With paracetamol in one hand, Gatorade in the other and under strict instructions to take it easy, Caspar enters the London Triathlon

Published: August 13, 2010 at 9:48 am

“Four triathletes, four blogs, one common goal – tame this August’s London Triathlon.” That’s how 220 had promoted this year’s academy on their website. Indeed, the word “tame” must’ve also been prominent in Bill Black’s thoughts after I’d forlornly approached his commentary box on Sunday morning to explain that I’d been off training all week with a bug and felt about as race ready as a Lada at the Gumball Rally.

With 50% of the team already missing through injury, 220’s billing of us seemed increasingly optimistic. So, with paracetamol in one hand, Gatorade in the other and under strict instructions to take it easy, I wandered off to transition.

After a dose of the Gladiator soundtrack on my iPod, I racked my bike next to a brand new Quintana Roo that looked as if it could win the race on its own. And, whilst my machine developed an inferiority complex, I scanned the field to see who I was up against.

Now, Bill Black has always maintained that a race is won and lost in transition. True indeed, but I believe this art begins long before you’ve mastered elastic bands and wetsuit lube. I’m talking about the psychology of the transition zone. Racing in the sub 2:30 wave at London, I’d expected some serious pre-race posturing and true to type, every which way I turned, someone was either spinning a disc wheel to a rhythmical tick, lunging in their personalised GB Tri-Suit or pulling up a wetsuit to reveal an M-Dot branded calf muscle.

Whilst I tried to kid myself that these guys had all been busy on eBay and had headed down to Decathlon Surrey Quays to take advantage of the 50p a letter printing offer, deep down I knew they’d be fast and I consciously relegated myself to the back of the pack for the swim start.

Therein lies the merit of what’s known in some circles as “peacocking”. I had been intimidated by kit. Of course, beyond presumption or noting down the array of visible-on-tri-suit surnames to later type into the results database, there would be no way of confirming whether “GB tri-suit + Zip Disc” equalled just a “perceived disadvantage” or a “definite defeat”. Either way, this opens up a wider discussion on kit based psychology and one which I won’t entertain in this piece, as judging by previous blog posts, my only reader seems to be a man using the comment box to sell wedding dresses from Taiwan.

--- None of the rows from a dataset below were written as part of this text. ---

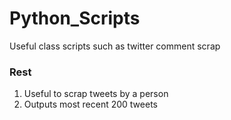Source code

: # Python_Scripts
Useful class scripts such as twitter comment scrap

### Rest 
1. Useful to scrap tweets by a person 
2. Outputs most recent 200 tweets
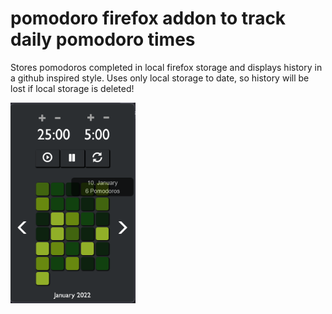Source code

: # pomodoro firefox addon to track daily pomodoro times

Stores pomodoros completed in local firefox storage and 
displays history in a github inspired style.
Uses only local storage to date, so history will be lost if
local storage is deleted!

<img src="readme_content/pomodoro-layout.png" alt="drawing" width="200"/>
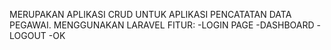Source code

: MERUPAKAN APLIKASI CRUD UNTUK APLIKASI PENCATATAN DATA PEGAWAI. MENGGUNAKAN LARAVEL FITUR: -LOGIN PAGE -DASHBOARD -LOGOUT -OK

But what I will say is that I now won’t attach such reverence to my pre-race competitor scan as I’ve since discovered that anyone can buy a GB tri-suit online. Now maybe someone reading this (not the bloke selling Taiwanese wedding dresses) can offer further clarification but surely there’s some sort of unspoken merit-based competitor etiquette for this type of triathlon purchase? Although clever marketing has resulted in a public army of self-proclaimed international footballers, most sports tend to stick to the “wear it if you’ve earned it” mantra. Indeed, I can’t recall ever seeing anyone strutting around Asda in an XXL Brownlee Tri tank.

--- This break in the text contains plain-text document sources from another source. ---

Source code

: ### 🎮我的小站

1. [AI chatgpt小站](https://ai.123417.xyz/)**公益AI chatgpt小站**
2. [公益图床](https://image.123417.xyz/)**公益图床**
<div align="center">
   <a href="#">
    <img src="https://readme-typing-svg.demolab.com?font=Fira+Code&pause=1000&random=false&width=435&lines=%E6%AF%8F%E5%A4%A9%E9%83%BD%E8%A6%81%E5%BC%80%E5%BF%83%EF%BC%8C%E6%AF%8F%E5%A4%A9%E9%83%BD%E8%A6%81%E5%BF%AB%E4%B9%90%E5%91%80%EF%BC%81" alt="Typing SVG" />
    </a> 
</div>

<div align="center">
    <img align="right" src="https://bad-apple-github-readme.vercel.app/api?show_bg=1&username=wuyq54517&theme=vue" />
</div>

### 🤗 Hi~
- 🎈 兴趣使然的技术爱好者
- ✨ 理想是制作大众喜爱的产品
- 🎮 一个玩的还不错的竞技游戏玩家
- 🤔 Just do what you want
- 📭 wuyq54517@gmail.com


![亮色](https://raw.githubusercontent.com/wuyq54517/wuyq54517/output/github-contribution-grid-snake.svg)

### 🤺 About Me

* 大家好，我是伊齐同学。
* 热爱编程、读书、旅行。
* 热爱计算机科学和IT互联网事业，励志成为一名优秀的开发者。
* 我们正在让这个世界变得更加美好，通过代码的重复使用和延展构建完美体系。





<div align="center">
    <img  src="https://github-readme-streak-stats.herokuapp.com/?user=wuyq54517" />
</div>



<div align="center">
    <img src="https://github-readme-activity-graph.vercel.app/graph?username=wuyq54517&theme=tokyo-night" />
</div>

So, contemplating a Blenheim Sprint Triathlon tattoo and initialled compression socks, I headed for the swim assembly. After the obligatory pep talk from the cheery Welsh bloke who’s an ever present at IMG events, we took the plunge and I was soon being kicked in the face, pinned against the buoys and being overtaken by girls from the following wave. After the standard water based beating, I attacked the bike and managed to complete it without falling off. This is despite displaying the cornering skills of a Robin Reliant and successfully locating every on route pothole.

As I hit T2, I was relieved to see that the Quintana Roo was still out, either that or it had won and gone home, so I slung my bike on the rack and disappeared out onto the run. By this time, the effects of the paracetamol had run out and it was a case of gritting through the four-lap course. My patience soon ran out, too, as I tried to navigate my way through a tight route and swerve around runners from previous waves. I’m ashamed to say that a polite “excuse me” soon became a bellowed “on your right” and finally just a muttered “sorry” as I squeezed through non-existent gaps. 9.8 of the longest kilometres ever measured later, I crossed the line in nowhere near a PB.

I stayed to watch the elites, ate an overpriced meatball sandwich and pretended to know what I was talking about whilst perusing the numerous trade stands. Later, collecting my bike from a deserted transition zone for the second time that day, I reflected on my performance. 32nd in the Sub 2:30 wave wasn’t too bad and I could probably knock a good five minutes off that with my name on my tri-suit.